Egyptians who rushed to Safaga in order to find about their relatives continue waiting in anxiety. They prayed in tears throughout the night for the survival of their relatives. Ahmad Abdul Hamid, a survivor relative, said the vessel was old and asked "How can they make them board such unsuitable vessel?" Several eye witnesses in Safaga said they saw corpses that hit the shore.

Ship afraid of Israel
Rescue efforts have been difficult because of the unsound weather. The officials relentlessly continued their efforts into the night to find any survivors. Britain also dispatched a war ship to the region. Egypt refused the offer of the aid coming from Israeli Fleet. The news reflected in the Israeli media reported Egypt thanked Israel for the offer, but declared the country would overcome the rescue operations of the fleet and air forces. Al Salam 95 ship, the member of the same company, crashed into another ship under the Greek Cypriot part flag in October in the Red Sea, where two people lost their lives and 40 were injured.

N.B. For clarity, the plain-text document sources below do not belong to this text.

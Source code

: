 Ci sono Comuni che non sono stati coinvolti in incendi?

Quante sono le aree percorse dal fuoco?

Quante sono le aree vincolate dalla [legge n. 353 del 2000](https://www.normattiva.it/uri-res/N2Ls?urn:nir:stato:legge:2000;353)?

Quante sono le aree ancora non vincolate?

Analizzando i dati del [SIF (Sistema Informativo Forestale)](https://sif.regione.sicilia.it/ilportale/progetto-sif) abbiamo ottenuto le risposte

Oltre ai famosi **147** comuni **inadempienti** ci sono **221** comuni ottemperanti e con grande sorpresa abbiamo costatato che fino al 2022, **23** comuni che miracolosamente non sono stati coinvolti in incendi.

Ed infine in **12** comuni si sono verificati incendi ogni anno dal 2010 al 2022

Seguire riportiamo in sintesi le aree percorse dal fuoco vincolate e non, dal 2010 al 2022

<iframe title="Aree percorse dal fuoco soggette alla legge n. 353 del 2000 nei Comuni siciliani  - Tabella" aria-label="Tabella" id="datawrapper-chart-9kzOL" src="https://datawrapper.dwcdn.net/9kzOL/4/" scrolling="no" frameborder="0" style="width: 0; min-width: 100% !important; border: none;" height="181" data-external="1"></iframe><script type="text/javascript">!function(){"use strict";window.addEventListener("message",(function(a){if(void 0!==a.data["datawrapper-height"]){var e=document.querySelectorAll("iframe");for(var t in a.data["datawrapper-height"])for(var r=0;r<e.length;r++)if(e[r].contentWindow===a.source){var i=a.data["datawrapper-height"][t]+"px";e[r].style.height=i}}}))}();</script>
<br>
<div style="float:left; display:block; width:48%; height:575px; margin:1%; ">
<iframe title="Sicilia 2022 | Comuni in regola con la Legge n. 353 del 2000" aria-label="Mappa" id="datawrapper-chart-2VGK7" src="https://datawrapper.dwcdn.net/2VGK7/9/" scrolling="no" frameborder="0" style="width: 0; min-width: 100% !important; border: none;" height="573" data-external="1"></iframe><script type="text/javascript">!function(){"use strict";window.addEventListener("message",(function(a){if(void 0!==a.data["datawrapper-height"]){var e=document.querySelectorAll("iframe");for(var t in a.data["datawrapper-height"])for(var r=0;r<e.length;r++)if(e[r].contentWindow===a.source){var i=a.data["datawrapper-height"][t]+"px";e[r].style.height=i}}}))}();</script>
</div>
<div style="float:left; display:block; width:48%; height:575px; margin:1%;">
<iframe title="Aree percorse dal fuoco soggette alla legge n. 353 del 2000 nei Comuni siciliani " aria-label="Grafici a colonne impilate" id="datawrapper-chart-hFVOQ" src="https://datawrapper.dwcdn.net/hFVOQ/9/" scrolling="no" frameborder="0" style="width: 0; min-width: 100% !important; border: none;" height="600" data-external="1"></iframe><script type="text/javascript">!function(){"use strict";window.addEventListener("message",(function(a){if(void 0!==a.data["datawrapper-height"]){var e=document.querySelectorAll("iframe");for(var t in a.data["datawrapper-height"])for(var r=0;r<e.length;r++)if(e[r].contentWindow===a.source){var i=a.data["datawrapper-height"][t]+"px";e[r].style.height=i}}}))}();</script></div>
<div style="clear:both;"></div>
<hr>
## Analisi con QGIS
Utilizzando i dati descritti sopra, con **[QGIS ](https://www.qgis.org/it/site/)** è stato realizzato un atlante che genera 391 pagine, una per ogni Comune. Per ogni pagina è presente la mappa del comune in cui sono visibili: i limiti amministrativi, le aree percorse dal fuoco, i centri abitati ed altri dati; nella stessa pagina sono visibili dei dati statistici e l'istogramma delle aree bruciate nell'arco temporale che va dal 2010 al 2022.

MENA (Egyptian State News Agency) revealed 1,158 of 1,272 passengers on board were Egyptians. No Turkish citizens were reported, but one Omani, Canadian and Yemeni and Sudanese and 99 Syrian, four Palestinian and one Arab was included among the passengers.


While Egypt and Saudi Arabia announced they received no distress signal from the ship last night, British Defense Ministry announced they did. The spokesman released: "Rescue Coordination Center received a signal for danger at 11:58 p.m. in the Red Sea. The signal was delivered to France in order to reach Egyptian officials.